Acembûselik Âyin-i Şerîf
1. Selam
An kes ki tü-râ dâred ez îş şikem dâred
V’an kes ki tü-râ bîned ey mâh çi gam dâred
Bes âşık-ı âşüfte âsûde vü hoş hufte
Der sâye-i an zülfî kû halka vü ham dâred
Sana sahip olanın içi, yaşam (sevinciyle) dolar. Ey ay yüzlü! Seni görenin ne derdi olur? Nice perişan âşık, o kıvrımlı, büklümlü saçlarının gölgesinde mutlu ve huzurlu bir şekilde uyumuştur.
İmrûz cemâl-i tü sîmâ-yi diger dâred
İmrûz leb-i nûşet halvâ-yi diger dâred
İmrûz gül-i la‘let ez şâh-ı diger rüste
İmrûz kad-i servet bâlâ-yi diger dâred
Bugün yüzün başka bir güzelliğe sahip; bugün tatlı dudakların, başka bir tada sahip. Bugün lâl yanakların, başka bir daldan bitmiş; bugün servi boyun, başka bir yüceliğe sahip.
Ey ki ez hurşîd bihter rûy-i tü
Men gulâm-i zülf-i çün Hindû-yi tü
Bînem an rûzî ki bâşem ey sanem
Ser nihâde mest ber zânû-yi tü
Ey yüzü güneşten daha güzel olan (sevgili)! Ben Hintli gibi (kara) saçlarına köleyim. Ey güzel! Sarhoş bir halde başımı dizine koyduğum günü görecek miyim?
2. Selam
Sultân-ı menî sultân-ı menî
Ender dil ü can îmân-ı menî
Der men bi-demî men zinde şevem
Yek cân çi şeved sad cân-ı menî
Sultânımsın, sultânımsın; cânımda, gönlümde imânımsın. Bana üflersen ben dirilirim. Bir cân da nedir? Yüz cânımsın.
3. Selam
Âşıkan lâf ez tebârek rabbüne’l-a‘lâ zenend
Sâdıkan lebbeyk vahyullâhi mâ evhâ zenend
Lâ cerem ez âşıkân ü sâdıkân ez sûz-i dil
Darbhâ ber tabl-ı sübhâne’llezî esrâ zenend
Âşıklar, “Yüce Rabbimiz pâk ve münezzehtir” der; sâdıklar, Hakk’ın vahyettiği için “buyur” derler. Şüphesiz âşıklar da sâdıklar da gönülleri yanarak “(Kulunu bir gece Mescid-i Haram’dan Mescid-i Aksâ’ya) götüren Allah’ın şânı ne yücedir” davulunu çalarlar.

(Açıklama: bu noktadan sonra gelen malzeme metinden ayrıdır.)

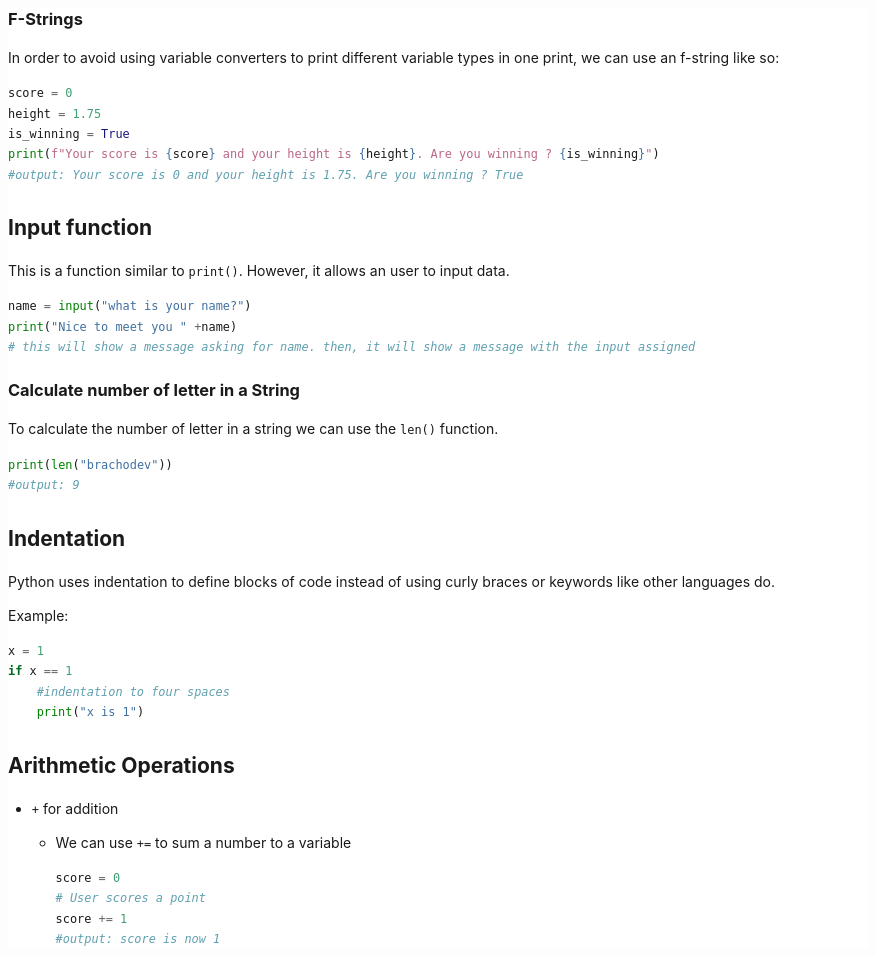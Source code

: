 ### F-Strings

In order to avoid using variable converters to print different variable types in one print, we can use an f-string like so:

```python
score = 0
height = 1.75
is_winning = True
print(f"Your score is {score} and your height is {height}. Are you winning ? {is_winning}")
#output: Your score is 0 and your height is 1.75. Are you winning ? True
```

## Input function

This is a function similar to `print()`. However, it allows an user to input data.

```python
name = input("what is your name?")
print("Nice to meet you " +name)
# this will show a message asking for name. then, it will show a message with the input assigned
```

### Calculate number of letter in a String

To calculate the number of letter in a string we can use the `len()` function.

```python
print(len("brachodev"))
#output: 9
```

## Indentation

Python uses indentation to define blocks of code instead of using curly braces or keywords like other languages do.

Example:

```python
x = 1
if x == 1
    #indentation to four spaces
    print("x is 1")
```

## Arithmetic Operations

- `+` for addition

  - We can use `+=` to sum a number to a variable

    ```python
    score = 0
    # User scores a point
    score += 1
    #output: score is now 1
    ```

Ey ki hezâr âferin bu nice sultân olur
Kulu olan kişiler hüsrev ü hâkân olur
Her ki bugün Veled’e inanuben yüz süre
Yoksul ise bay olur bay ise sultân olur
Binlerce tebrikler! Bu nasıl bir sultandır ki hizmetçisi olanlar, padişah olur. Bugün her kim (Sultan) Veled’e inanıp (dergâhına) yüz sürerse, fakir ise bey olur, bey ise sultan olur.
Kad eşrekati’d-dünyâ min nûri humeyyânâ
Ve’l-bedrü alâ sâkî ve’l-ke’sü süreyyânâ
Es sabvetü îmânî ve’l-halvetü bostânî
Ve’l-meşcirü nedmânî ve’l-verdü muhayyenâ
Dünya, ateşimizin ışığıyla aydınlandı. Dolunay bize sâki, Ülker de kadehimiz. Kalp temizliği inancımdır, yalnızlık bahçem, alev alev yanan ateş, kadeh arkadaşım; gül bahçesi de neşe yerimiz.
Ah güzelin aşkına hâlâtına
Yandı yürek aşk harârâtına
And içeyim gayrı güzel sevmeyim
Tanrı’ya vü Tanrı’nın âyâtına
Ah, güzelin aşkından ve hallerinden! (Onun aşkının) ateşleriyle yüreğim yandı. Allah’a ve âyetlerine yemin ederim ki artık güzel sevmeyeceğim.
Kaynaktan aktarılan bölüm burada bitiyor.